» **Records supplied**
# # # # # # #
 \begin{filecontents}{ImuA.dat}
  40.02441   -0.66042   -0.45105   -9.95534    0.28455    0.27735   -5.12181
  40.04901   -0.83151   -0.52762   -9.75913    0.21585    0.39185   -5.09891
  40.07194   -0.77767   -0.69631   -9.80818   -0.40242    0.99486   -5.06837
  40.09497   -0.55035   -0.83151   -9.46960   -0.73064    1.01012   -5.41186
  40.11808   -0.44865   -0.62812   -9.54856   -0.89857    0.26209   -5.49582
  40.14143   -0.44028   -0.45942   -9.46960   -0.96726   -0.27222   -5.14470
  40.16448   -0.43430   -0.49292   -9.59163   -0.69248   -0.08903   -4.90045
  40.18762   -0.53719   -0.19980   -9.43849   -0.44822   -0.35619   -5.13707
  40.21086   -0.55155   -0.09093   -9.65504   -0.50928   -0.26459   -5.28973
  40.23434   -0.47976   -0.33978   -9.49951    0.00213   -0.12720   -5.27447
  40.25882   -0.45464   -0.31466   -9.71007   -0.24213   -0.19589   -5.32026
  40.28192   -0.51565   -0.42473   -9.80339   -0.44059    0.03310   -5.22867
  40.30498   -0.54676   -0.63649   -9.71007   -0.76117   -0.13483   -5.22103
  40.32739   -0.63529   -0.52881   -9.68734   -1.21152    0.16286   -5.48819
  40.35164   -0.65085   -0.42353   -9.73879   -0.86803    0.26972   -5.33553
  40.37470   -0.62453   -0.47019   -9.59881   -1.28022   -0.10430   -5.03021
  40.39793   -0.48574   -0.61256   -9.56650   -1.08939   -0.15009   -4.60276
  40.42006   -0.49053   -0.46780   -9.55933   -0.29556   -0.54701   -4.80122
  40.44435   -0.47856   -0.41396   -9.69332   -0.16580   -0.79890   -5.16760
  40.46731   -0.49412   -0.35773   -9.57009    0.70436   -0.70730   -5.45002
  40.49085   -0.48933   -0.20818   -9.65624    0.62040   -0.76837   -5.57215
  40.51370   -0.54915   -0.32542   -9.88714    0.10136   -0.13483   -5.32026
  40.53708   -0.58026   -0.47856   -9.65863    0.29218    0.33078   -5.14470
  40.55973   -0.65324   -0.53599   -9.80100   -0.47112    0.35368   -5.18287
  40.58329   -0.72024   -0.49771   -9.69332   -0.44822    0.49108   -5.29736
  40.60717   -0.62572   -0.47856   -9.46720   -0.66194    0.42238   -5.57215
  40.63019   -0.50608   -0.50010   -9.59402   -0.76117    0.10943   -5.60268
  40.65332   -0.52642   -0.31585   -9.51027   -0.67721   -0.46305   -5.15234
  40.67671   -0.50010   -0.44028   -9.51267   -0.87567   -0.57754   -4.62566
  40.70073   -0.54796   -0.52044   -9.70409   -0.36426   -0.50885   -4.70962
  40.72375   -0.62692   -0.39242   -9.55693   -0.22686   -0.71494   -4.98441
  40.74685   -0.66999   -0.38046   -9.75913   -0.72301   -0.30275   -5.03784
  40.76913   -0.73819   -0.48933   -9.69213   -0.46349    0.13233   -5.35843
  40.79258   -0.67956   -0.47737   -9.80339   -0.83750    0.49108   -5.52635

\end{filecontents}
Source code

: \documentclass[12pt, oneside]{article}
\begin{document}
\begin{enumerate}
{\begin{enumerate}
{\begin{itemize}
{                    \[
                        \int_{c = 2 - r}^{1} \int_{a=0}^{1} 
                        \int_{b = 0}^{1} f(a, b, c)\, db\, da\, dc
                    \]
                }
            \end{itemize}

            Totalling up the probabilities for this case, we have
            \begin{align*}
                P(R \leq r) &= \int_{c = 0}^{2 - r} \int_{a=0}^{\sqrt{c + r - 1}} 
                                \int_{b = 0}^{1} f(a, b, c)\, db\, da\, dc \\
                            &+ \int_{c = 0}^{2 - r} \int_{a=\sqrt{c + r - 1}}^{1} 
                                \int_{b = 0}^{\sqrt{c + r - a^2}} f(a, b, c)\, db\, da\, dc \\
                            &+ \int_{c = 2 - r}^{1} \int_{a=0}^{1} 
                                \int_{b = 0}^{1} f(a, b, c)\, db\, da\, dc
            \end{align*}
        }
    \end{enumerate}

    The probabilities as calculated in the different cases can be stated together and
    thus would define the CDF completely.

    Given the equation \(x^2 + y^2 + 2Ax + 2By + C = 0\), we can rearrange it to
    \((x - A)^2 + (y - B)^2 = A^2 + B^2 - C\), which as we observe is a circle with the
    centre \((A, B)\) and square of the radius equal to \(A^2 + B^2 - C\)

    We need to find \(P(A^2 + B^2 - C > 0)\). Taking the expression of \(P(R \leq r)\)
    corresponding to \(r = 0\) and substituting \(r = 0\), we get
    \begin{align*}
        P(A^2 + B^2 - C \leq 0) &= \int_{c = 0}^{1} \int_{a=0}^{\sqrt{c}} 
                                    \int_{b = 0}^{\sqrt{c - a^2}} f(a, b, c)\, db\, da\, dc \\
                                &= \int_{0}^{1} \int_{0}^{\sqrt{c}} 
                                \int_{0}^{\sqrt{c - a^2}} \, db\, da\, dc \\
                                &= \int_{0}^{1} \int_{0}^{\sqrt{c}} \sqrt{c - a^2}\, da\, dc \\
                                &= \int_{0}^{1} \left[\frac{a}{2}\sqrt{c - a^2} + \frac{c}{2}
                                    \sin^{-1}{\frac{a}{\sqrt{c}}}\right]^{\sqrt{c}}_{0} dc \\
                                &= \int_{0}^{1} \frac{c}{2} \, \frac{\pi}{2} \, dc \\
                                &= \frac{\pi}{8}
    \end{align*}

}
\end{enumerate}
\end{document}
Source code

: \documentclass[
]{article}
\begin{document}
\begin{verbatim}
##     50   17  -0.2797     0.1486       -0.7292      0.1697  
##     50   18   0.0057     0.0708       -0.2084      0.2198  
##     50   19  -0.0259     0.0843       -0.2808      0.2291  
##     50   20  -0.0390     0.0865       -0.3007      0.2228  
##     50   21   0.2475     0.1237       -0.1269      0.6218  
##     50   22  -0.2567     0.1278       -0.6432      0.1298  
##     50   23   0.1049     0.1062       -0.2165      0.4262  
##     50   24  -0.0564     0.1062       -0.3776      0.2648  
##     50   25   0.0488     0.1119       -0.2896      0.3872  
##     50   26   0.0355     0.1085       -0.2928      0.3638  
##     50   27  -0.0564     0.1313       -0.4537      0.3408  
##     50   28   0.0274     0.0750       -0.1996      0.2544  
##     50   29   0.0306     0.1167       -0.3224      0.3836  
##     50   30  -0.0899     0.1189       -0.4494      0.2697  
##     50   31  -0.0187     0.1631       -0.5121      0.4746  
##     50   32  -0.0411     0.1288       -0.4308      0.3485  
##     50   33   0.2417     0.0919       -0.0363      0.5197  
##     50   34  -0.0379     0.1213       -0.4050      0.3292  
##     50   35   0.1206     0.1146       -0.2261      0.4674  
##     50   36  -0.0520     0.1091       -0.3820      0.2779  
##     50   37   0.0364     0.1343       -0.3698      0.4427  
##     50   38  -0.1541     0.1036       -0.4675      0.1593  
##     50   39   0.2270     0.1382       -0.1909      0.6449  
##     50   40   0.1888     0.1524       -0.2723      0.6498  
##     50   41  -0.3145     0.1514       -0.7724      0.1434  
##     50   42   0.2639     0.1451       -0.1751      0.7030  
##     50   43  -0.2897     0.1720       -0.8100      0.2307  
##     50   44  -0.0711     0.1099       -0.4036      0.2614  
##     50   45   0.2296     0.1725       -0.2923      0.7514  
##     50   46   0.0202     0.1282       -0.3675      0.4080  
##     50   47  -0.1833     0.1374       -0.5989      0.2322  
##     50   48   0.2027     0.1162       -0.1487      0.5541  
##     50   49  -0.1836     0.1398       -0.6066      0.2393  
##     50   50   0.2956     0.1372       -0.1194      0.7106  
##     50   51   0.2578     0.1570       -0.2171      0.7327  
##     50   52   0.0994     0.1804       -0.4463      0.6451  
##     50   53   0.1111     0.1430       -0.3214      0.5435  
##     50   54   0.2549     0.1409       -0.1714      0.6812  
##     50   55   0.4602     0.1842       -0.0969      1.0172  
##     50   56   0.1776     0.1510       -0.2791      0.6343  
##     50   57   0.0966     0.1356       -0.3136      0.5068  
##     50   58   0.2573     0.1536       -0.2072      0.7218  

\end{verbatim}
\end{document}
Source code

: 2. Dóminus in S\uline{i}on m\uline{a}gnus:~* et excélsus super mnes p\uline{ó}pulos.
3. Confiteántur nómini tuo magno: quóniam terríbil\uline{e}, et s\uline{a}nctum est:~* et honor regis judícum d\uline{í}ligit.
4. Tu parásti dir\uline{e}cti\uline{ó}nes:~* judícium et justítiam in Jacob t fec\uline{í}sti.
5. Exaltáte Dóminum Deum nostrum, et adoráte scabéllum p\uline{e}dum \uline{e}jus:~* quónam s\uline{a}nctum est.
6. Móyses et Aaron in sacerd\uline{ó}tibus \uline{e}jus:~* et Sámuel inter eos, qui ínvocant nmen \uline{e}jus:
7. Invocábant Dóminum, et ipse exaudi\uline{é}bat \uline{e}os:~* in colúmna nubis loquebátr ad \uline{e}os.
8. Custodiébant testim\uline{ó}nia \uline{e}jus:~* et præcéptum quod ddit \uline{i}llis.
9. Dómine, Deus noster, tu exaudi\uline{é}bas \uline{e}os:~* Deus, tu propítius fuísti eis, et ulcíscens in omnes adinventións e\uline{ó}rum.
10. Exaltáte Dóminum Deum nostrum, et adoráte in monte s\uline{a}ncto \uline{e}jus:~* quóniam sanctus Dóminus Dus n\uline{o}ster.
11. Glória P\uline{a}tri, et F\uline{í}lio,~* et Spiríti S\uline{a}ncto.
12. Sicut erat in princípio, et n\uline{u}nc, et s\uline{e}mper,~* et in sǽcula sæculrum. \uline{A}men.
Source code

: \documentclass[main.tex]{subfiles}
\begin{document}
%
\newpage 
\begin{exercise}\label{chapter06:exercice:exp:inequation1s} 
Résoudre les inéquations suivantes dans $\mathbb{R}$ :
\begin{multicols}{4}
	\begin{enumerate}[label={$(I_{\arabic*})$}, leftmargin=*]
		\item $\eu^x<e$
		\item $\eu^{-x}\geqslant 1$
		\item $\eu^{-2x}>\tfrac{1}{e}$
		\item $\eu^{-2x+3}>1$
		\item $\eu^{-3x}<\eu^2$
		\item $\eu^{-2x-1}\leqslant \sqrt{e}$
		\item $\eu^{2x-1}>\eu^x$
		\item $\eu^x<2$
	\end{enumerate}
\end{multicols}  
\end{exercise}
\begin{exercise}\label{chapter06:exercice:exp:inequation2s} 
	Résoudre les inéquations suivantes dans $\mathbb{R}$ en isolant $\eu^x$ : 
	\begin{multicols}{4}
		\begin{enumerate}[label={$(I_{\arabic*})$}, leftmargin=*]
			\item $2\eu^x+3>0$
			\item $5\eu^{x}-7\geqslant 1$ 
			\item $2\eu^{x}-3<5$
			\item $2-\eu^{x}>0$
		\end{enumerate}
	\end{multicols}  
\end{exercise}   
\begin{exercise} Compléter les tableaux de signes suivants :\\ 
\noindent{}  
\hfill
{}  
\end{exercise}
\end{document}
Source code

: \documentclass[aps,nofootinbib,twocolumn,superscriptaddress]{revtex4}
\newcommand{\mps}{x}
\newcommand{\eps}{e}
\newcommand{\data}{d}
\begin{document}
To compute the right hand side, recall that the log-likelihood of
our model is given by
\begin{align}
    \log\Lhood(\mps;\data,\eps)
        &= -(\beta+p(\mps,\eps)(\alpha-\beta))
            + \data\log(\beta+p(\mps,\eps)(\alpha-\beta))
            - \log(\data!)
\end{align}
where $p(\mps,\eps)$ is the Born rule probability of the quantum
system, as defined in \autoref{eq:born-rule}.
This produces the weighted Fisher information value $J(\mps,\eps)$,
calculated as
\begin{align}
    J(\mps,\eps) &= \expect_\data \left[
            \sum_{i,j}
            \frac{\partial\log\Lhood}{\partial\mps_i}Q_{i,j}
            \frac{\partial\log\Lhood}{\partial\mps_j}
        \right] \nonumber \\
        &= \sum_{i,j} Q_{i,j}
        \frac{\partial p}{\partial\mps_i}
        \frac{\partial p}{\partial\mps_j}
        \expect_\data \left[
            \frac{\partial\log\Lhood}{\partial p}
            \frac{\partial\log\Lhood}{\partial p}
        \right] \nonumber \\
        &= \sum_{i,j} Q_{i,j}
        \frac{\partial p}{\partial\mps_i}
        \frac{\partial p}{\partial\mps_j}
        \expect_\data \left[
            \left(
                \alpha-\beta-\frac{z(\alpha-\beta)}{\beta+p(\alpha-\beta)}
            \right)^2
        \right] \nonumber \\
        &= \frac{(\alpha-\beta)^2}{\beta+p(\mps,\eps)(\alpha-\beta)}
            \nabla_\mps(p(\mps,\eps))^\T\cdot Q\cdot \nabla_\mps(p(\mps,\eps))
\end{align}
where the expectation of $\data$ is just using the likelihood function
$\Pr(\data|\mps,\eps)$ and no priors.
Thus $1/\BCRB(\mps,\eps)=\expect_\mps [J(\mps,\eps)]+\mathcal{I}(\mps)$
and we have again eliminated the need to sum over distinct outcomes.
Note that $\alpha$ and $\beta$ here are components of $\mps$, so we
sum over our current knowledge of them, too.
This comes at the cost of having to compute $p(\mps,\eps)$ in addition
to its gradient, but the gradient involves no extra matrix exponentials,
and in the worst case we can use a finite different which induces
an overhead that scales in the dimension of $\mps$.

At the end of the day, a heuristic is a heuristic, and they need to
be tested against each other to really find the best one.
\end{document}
# # # # # # #
» **Problem to work on**
Set down, unchanged, only those lines above that fall between the line with "3. Confiteántur nómini" and the line with "5. Exaltáte Dóminum", the two end lines included.

» **Solved exercise**
3. Confiteántur nómini tuo magno: quóniam terríbil\uline{e}, et s\uline{a}nctum est:~* et honor regis judícum d\uline{í}ligit.
4. Tu parásti dir\uline{e}cti\uline{ó}nes:~* judícium et justítiam in Jacob t fec\uline{í}sti.
5. Exaltáte Dóminum Deum nostrum, et adoráte scabéllum p\uline{e}dum \uline{e}jus:~* quónam s\uline{a}nctum est.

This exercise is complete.